It can take years of birdwatching experience to tell one species from the next. But using an artificial intelligence technique called deep learning, Duke University researchers have trained a computer to identify up to 200 species of birds from just a photo.
The real innovation, however, is that the A.I. tool also shows its thinking, in a way that even someone who doesn’t know a penguin from a puffin can understand.
The team trained their deep neural network — algorithms based on the way the brain works — by feeding it 11,788 photos of 200 bird species to learn from, ranging from swimming ducks to hovering hummingbirds.
The researchers never told the network “this is a beak” or “these are wing feathers.” Given a photo of a mystery bird, the network is able to pick out important patterns in the image and hazard a guess by comparing those patterns to typical species traits it has seen before.
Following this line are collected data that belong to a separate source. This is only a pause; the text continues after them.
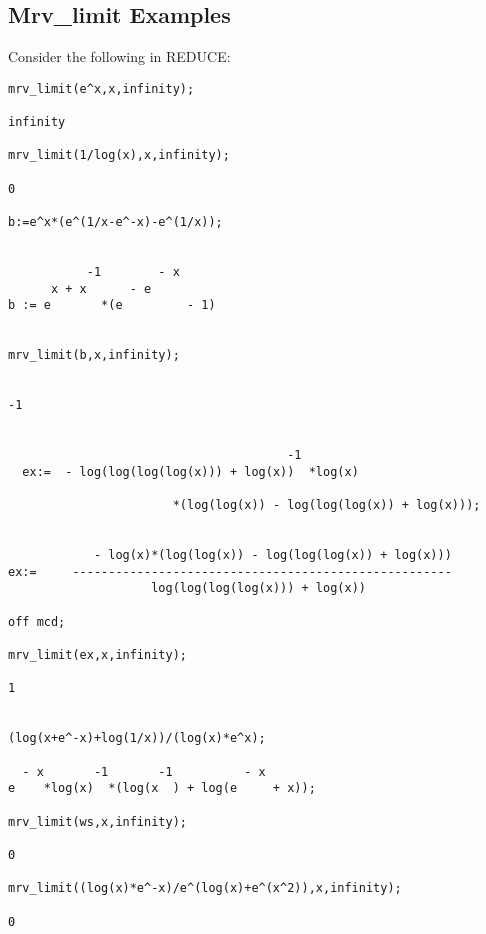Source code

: \subsection{Mrv\_limit Examples}
Consider the following in \small{REDUCE}:
\begin{verbatim}
mrv_limit(e^x,x,infinity);

infinity

mrv_limit(1/log(x),x,infinity);

0

b:=e^x*(e^(1/x-e^-x)-e^(1/x));


           -1        - x
      x + x      - e
b := e       *(e         - 1)


mrv_limit(b,x,infinity);


-1


                                       -1
  ex:=  - log(log(log(log(x))) + log(x))  *log(x)

                       *(log(log(x)) - log(log(log(x)) + log(x)));


            - log(x)*(log(log(x)) - log(log(log(x)) + log(x)))
ex:=     -----------------------------------------------------
                    log(log(log(log(x))) + log(x))

off mcd;

mrv_limit(ex,x,infinity);

1


(log(x+e^-x)+log(1/x))/(log(x)*e^x);

  - x       -1       -1          - x
e    *log(x)  *(log(x  ) + log(e     + x));

mrv_limit(ws,x,infinity);

0

mrv_limit((log(x)*e^-x)/e^(log(x)+e^(x^2)),x,infinity);

0

\end{verbatim}
\normalsize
Along the way it spits out a series of heat maps that essentially say: “This isn’t just any warbler. It’s a hooded warbler, and here are the features — like its masked head and yellow belly — that give it away.”
Duke computer science Ph.D. student Chaofan Chen and undergraduate Oscar Li led the research, along with other team members of the Prediction Analysis Lab directed by Duke professor Cynthia Rudin.
They found their neural network is able to identify the correct species up to 84% of the time — on par with some of its best-performing counterparts, which don’t reveal how they are able to tell, say, one sparrow from the next.
Rudin says their project is about more than naming birds. It’s about visualizing what deep neural networks are really seeing when they look at an image.
Similar technology is used to tag people on social networking sites, spot suspected criminals in surveillance cameras, and train self-driving cars to detect things like traffic lights and pedestrians.
The problem, Rudin says, is that most deep learning approaches to computer vision are notoriously opaque. Unlike traditional software, deep learning software learns from the data without being explicitly programmed. As a result, exactly how these algorithms ‘think’ when they classify an image isn’t always clear.
Rudin and her colleagues are trying to show that A.I. doesn’t have to be that way. She and her lab are designing deep learning models that explain the reasoning behind their predictions, making it clear exactly why and how they came up with their answers. When such a model makes a mistake, its built-in transparency makes it possible to see why.
For their next project, Rudin and her team are using their algorithm to classify suspicious areas in medical images like mammograms. If it works, their system won’t just help doctors detect lumps, calcifications and other symptoms that could be signs of breast cancer. It will also show which parts of the mammogram it’s homing in on, revealing which specific features most resemble the cancerous lesions it has seen before in other patients.
In that way, Rudin says, their network is designed to mimic the way doctors make a diagnosis. “It’s case-based reasoning,” Rudin said. “We’re hoping we can better explain to physicians or patients why their image was classified by the network as either malignant or benign.”